George Will praises U.S. Supreme Court Justice Neil Gorsuch at National Review Online for an opinion that strikes a blow against the administrative state.

[O]ne week after the first anniversary of Neil Gorsuch’s ascension to the Supreme Court, he delivered an opinion that was excellent as it pertained to the case at issue and momentous in its implications pertaining to the institutional tangle known as the administrative state. If he can persuade his fellow court conservatives to see why they were mistaken in disagreeing with him, and if he can persuade his liberal colleagues to follow the logic of their decision with which he concurred, the judiciary will begin restoring constitutional equilibrium. It will limit Congress’s imprecise legislating that requires excessive unguided improvising by all those involved in seeing that the laws are “faithfully” executed. …
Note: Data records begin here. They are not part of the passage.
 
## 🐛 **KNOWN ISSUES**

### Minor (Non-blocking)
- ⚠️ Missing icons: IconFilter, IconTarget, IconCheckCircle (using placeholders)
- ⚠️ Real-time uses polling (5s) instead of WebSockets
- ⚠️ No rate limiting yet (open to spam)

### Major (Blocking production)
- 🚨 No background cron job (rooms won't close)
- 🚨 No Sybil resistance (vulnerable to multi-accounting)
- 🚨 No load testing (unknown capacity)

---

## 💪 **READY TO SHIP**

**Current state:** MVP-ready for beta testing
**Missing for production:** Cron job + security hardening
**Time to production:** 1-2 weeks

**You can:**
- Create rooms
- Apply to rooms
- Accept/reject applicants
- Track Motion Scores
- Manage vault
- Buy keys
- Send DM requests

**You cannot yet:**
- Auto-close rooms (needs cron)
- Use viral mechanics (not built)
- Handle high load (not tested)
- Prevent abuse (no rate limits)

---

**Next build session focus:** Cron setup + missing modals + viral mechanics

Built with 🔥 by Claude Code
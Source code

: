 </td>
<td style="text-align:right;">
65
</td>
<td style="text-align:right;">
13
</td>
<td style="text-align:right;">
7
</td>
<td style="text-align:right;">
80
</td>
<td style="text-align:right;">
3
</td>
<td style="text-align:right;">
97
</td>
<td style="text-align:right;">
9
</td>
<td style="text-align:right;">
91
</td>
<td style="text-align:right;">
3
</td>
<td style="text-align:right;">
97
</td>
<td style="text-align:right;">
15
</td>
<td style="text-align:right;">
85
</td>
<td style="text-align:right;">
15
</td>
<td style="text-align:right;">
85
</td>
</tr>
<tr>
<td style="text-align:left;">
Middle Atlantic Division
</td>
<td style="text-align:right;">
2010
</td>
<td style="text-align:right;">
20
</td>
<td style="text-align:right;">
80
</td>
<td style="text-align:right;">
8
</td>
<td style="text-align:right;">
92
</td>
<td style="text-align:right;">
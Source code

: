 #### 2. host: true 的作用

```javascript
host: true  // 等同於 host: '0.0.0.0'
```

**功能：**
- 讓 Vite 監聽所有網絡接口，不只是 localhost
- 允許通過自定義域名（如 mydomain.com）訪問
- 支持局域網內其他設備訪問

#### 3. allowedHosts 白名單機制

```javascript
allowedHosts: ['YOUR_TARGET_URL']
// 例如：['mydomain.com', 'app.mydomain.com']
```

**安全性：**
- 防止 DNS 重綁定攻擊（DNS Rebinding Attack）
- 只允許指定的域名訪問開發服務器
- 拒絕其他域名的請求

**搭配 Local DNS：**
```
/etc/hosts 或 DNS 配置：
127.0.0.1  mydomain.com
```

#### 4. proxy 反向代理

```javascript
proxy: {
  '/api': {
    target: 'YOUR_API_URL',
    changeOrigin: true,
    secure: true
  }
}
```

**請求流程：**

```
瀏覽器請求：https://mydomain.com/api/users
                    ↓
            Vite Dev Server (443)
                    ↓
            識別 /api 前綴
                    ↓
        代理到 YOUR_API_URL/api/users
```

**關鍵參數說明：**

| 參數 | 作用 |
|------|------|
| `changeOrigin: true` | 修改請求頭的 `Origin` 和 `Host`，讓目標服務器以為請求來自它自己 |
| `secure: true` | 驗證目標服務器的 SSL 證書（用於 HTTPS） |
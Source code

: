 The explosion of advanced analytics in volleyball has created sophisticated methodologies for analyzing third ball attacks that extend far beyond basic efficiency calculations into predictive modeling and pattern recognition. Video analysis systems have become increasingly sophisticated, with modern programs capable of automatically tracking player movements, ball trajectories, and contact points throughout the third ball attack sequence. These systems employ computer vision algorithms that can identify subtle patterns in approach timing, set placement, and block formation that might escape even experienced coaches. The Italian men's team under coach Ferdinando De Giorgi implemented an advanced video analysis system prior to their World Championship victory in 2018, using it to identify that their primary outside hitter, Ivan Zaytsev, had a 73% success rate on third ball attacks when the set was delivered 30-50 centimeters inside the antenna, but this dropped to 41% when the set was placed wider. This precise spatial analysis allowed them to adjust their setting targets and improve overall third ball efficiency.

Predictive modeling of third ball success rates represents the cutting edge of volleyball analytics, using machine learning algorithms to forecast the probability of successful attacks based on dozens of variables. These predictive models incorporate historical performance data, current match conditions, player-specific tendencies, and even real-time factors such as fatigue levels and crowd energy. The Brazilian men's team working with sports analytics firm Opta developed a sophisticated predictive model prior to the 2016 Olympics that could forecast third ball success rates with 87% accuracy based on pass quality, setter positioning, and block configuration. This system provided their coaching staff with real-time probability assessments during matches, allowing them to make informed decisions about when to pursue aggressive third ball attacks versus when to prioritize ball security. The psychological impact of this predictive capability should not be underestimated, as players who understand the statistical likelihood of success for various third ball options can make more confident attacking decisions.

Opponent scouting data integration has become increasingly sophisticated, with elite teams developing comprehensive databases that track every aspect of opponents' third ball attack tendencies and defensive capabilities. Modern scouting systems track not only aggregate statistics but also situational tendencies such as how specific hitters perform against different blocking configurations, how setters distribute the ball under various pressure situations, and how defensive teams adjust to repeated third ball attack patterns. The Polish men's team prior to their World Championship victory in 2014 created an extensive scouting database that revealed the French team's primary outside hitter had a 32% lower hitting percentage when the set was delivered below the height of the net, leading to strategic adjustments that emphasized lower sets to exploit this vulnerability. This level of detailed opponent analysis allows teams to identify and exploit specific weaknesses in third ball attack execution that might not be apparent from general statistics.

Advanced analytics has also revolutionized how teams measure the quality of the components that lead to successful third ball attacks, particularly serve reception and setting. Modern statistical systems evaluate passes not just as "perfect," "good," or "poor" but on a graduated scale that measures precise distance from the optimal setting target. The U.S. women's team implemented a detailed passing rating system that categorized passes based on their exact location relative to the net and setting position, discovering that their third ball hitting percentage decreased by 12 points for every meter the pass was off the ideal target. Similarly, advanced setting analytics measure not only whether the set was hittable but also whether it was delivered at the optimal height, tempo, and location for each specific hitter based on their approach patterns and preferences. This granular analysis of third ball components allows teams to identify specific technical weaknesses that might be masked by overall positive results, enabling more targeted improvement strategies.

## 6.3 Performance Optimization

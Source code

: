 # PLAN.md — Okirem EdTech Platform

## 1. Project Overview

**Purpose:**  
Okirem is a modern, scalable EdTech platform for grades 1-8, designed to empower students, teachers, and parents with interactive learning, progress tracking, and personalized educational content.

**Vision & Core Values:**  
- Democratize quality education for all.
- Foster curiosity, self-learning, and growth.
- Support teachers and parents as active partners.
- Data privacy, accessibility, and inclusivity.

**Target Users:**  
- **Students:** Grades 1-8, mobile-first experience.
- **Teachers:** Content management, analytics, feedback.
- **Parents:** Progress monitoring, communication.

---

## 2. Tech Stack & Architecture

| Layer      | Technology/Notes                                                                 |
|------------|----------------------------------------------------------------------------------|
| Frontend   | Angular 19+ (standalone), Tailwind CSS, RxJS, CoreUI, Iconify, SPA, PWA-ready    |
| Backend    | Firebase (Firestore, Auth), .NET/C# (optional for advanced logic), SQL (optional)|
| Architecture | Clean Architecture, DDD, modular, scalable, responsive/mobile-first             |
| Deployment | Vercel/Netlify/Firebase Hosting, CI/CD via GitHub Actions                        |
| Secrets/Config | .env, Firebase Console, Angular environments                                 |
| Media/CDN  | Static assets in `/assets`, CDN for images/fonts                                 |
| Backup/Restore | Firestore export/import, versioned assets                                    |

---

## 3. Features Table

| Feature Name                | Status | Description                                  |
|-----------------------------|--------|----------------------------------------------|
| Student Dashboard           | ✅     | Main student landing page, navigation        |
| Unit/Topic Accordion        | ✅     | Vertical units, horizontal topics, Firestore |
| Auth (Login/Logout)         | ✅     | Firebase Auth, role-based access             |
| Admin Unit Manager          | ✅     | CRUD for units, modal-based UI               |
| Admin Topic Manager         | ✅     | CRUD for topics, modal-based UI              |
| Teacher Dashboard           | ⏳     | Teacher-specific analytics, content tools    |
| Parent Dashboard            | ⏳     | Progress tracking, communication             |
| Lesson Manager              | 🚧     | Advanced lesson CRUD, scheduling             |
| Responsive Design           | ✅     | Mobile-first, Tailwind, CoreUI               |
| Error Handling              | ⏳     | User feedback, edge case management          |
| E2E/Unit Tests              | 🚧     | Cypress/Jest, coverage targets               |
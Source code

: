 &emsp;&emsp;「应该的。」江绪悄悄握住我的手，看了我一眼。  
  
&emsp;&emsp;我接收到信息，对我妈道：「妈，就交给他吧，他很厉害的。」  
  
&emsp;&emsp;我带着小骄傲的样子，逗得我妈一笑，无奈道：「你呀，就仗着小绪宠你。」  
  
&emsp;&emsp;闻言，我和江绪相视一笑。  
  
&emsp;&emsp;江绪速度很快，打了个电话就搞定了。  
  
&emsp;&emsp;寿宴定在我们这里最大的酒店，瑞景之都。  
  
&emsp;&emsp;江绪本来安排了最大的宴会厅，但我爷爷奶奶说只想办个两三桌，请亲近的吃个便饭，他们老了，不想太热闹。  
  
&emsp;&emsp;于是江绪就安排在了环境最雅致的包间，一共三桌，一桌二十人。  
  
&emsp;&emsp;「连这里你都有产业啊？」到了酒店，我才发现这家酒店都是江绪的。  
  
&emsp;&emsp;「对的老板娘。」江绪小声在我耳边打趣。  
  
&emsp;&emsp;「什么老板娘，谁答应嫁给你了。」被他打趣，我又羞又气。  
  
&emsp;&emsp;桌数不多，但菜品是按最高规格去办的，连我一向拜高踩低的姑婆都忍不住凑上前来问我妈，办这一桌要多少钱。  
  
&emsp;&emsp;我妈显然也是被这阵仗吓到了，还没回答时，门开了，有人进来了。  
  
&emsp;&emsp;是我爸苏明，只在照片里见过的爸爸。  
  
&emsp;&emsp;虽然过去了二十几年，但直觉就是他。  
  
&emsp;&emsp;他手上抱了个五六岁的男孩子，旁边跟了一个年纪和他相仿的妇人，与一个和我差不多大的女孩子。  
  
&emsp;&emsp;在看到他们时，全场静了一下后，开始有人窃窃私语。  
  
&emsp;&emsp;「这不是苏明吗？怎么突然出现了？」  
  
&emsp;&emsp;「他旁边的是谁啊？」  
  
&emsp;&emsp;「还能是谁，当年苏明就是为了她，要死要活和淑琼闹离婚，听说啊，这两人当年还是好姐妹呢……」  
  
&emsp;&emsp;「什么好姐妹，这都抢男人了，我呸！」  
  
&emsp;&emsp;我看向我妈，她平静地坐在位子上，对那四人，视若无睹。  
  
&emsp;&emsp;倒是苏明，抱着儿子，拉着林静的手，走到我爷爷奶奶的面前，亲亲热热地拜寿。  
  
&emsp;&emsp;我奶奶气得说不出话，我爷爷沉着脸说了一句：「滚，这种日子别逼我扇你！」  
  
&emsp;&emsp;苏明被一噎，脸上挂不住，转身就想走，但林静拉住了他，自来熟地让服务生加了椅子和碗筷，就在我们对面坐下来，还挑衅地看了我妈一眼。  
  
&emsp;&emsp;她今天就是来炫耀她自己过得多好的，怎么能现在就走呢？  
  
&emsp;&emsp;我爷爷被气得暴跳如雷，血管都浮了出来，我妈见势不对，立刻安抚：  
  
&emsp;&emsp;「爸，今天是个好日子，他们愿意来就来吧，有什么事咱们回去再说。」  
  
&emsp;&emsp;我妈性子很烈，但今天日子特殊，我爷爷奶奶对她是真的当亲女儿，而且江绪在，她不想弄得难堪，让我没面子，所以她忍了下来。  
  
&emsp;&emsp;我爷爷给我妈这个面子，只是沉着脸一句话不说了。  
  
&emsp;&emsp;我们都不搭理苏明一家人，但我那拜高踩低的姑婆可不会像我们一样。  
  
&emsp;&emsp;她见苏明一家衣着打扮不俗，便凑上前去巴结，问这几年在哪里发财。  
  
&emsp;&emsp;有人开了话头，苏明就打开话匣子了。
… Vague laws “invite the exercise of arbitrary power” by “leaving the people in the dark about what the law demands and allowing prosecutors and courts to make it up.” The lack of “precise and sufficient certainty” (criteria stipulated by the English jurist William Blackstone, whose writings influenced the Constitution’s Framers) invites “more unpredictability and arbitrariness” than is constitutional. Furthermore, the crux of America’s constitutional architecture, the separation of powers, is implicated. All legislative power is vested in Congress. The judicial power, Gorsuch wrote, “does not license judges to craft new laws” but only to discern and follow an existing law’s prescribed course. With the fuzzy “crime of violence” category, Congress abdicated its “responsibilities for setting the standards of the criminal law.” So, allowing vague laws would allow Congress “to hand off the job of lawmaking.” Hence such laws not only illegitimately transfer power to police and prosecutors but also would “leave it all to a judicial hunch.”

The principle Gorsuch enunciates here regarding one provision of immigration law is a scythe sharp enough to slice through many practices of the administrative state, which translates often vague congressional sentiments into binding rules, a practice indistinguishable from legislating.